From the entries below, please gather each line containing the string "picx".

[Dataset entries]
────────────────────

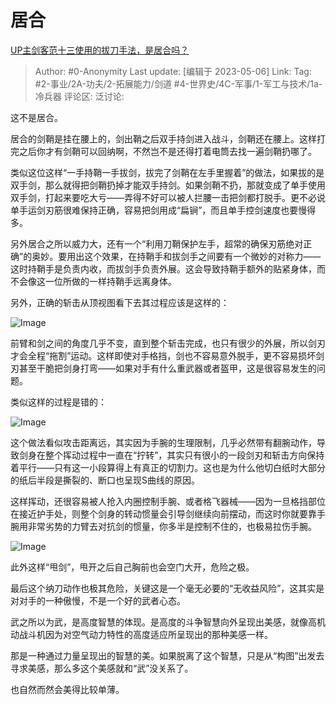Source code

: # 居合
[UP主剑客范十三使用的拔刀手法，是居合吗？](https://www.zhihu.com/question/585018166/answer/3014800585)

> Author: #0-Anonymity
> Last update: [编辑于 2023-05-06]
> Link:
> Tag: #2-事业/2A-功夫/2-拓展能力/剑道 #4-世界史/4C-军事/1-军工与技术/1a-冷兵器
> 评论区:
> 泛讨论:

这不是居合。

居合的剑鞘是挂在腰上的，剑出鞘之后双手持剑进入战斗，剑鞘还在腰上。这样打完之后你才有剑鞘可以回纳啊，不然岂不是还得打着电筒去找一遍剑鞘扔哪了。

类似这位这样“一手持鞘一手拔剑，拔完了剑鞘在左手里握着”的做法，如果拔的是双手剑，那么就得把剑鞘扔掉才能双手持剑。如果剑鞘不扔，那就变成了单手使用双手剑，打起来要吃大亏——弄得不好可以被人拦腰一击把剑都打脱手。更不必说单手运剑刃筋很难保持正确，容易把剑用成“扁锏”，而且单手控剑速度也要慢得多。

另外居合之所以威力大，还有一个“利用刀鞘保护左手，超常的确保刃筋绝对正确”的奥妙。要用出这个效果，在持鞘手和拔剑手之间要有一个微妙的对称力——这时持鞘手是负责内收，而拔剑手负责外展。这会导致持鞘手额外的贴紧身体，而不会像这一位所做的一样持鞘手远离身体。

另外，正确的斩击从顶视图看下去其过程应该是这样的：

![Image](https://pic1.zhimg.com/50/v2-fd001b20d7fdcf3682535ddb1ed1279e_720w.jpg?source=1940ef5c)

前臂和剑之间的角度几乎不变，直到整个斩击完成，也只有很少的外展，所以剑刃才会全程“拖割”运动。这样即使对手格挡，剑也不容易意外脱手，更不容易损坏剑刃甚至干脆把剑身打弯——如果对手有什么重武器或者盔甲，这是很容易发生的问题。

类似这样的过程是错的：

![Image](https://picx.zhimg.com/50/v2-f94394122e730c214a513f7eb4d806ca_720w.jpg?source=1940ef5c)

这个做法看似攻击距离远，其实因为手腕的生理限制，几乎必然带有翻腕动作，导致剑身在整个挥动过程中一直在“拧转”，其实只有很小的一段剑刃和斩击方向保持着平行——只有这一小段算得上有真正的切割力。这也是为什么他切白纸时大部分的纸后半段是撕裂的、断口也呈现S曲线的原因。

这样挥动，还很容易被人抢入内圈控制手腕、或者格飞器械——因为一旦格挡部位在接近护手处，则整个剑身的转动惯量会引导剑继续向前摆动，而这时你就要靠手腕用非常劣势的力臂去对抗剑的惯量，你多半是控制不住的，也极易拉伤手腕。

![Image](https://picx.zhimg.com/50/v2-c99b20cc67d79fa7a81517411dd77ca4_720w.jpg?source=1940ef5c)

此外这样“甩剑”，甩开之后自己胸前也会空门大开，危险之极。

最后这个纳刀动作也极其危险，关键这是一个毫无必要的“无收益风险”，这其实是对对手的一种傲慢，不是一个好的武者心态。

武之所以为武，是高度智慧的体现。是高度的斗争智慧向外呈现出美感，就像高机动战斗机因为对空气动力特性的高度适应所呈现出的那种美感一样。

那是一种通过力量呈现出的智慧的美。如果脱离了这个智慧，只是从“构图”出发去寻求美感，那么多这个美感就和“武”没关系了。

也自然而然会美得比较单薄。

────────────────────

* [RESULT OF THIS EXERCISE]:
![Image](https://picx.zhimg.com/50/v2-f94394122e730c214a513f7eb4d806ca_720w.jpg?source=1940ef5c)
![Image](https://picx.zhimg.com/50/v2-c99b20cc67d79fa7a81517411dd77ca4_720w.jpg?source=1940ef5c)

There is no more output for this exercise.